Understanding sensitivity#
This topic guide goes into detail on the concept of sensitivity in differential privacy.
Sensitivity is the maximum impact that a protected change can have on a query’s results. It directly impacts how much noise must be added to achieve differential privacy: the bigger the sensitivity, the more noise needs to be added to the result.
With Tumult Analytics, the type of protected change depends on whether the goal is
to hide a fixed number of rows, using
AddMaxRows
, or arbitrarily many
rows sharing the same privacy identifier, using
AddRowsWithID
.
A simple example of sensitivity is the explanation of clamping bounds in tutorial three: larger clamping bounds mean that a single row can have more influence, and more noise needs to be added. However, the sensitivity is not always so straightforward to estimate. In this topic guide, we will examine how different types of inputs and transformations to a query can affect its sensitivity. Understand this relationship will help you choose what transformations to use to ensure accurate results while maintaining strong privacy guarantees.

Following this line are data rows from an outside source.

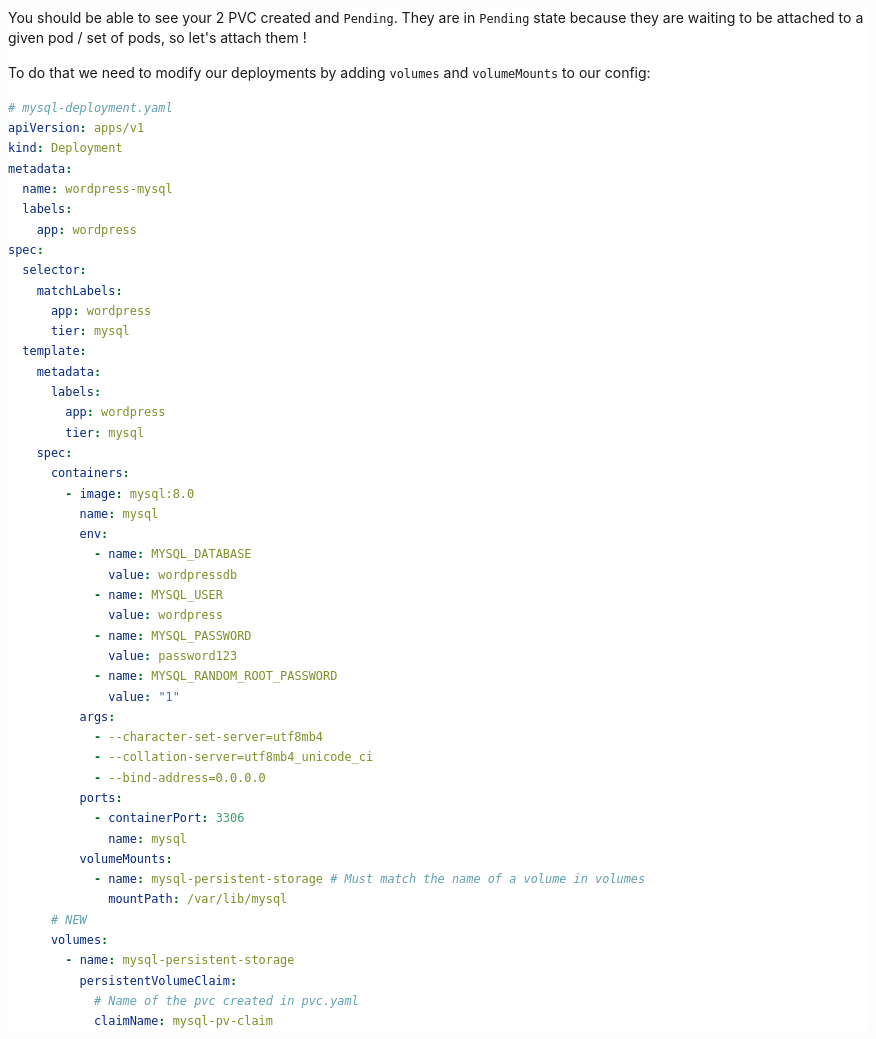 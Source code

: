 You should be able to see your 2 PVC created and `Pending`. They are in `Pending` state because they are waiting to be
attached to a given pod / set of pods, so let's attach them !

To do that we need to modify our deployments by adding `volumes` and `volumeMounts` to our config:
```yaml
# mysql-deployment.yaml
apiVersion: apps/v1
kind: Deployment
metadata:
  name: wordpress-mysql
  labels:
    app: wordpress
spec:
  selector:
    matchLabels:
      app: wordpress
      tier: mysql
  template:
    metadata:
      labels:
        app: wordpress
        tier: mysql
    spec:
      containers:
        - image: mysql:8.0
          name: mysql
          env:
            - name: MYSQL_DATABASE
              value: wordpressdb
            - name: MYSQL_USER
              value: wordpress
            - name: MYSQL_PASSWORD
              value: password123
            - name: MYSQL_RANDOM_ROOT_PASSWORD
              value: "1"
          args:
            - --character-set-server=utf8mb4
            - --collation-server=utf8mb4_unicode_ci
            - --bind-address=0.0.0.0
          ports:
            - containerPort: 3306
              name: mysql
          volumeMounts:
            - name: mysql-persistent-storage # Must match the name of a volume in volumes
              mountPath: /var/lib/mysql
      # NEW
      volumes:
        - name: mysql-persistent-storage
          persistentVolumeClaim:
            # Name of the pvc created in pvc.yaml
            claimName: mysql-pv-claim
```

Queries on tables using AddMaxRows
#
Queries on tables using the AddMaxRows
or
AddOneRow
protected change
protect the addition or removal of rows in the table. This means that any
operation which changes the number of rows requires a corresponding increase to the
protected change. A larger protected change corresponds to a higher sensitivity for a query,
which means more noise needs to be added to the query result. Specifically, sensitivity
scales linearly with the protected change.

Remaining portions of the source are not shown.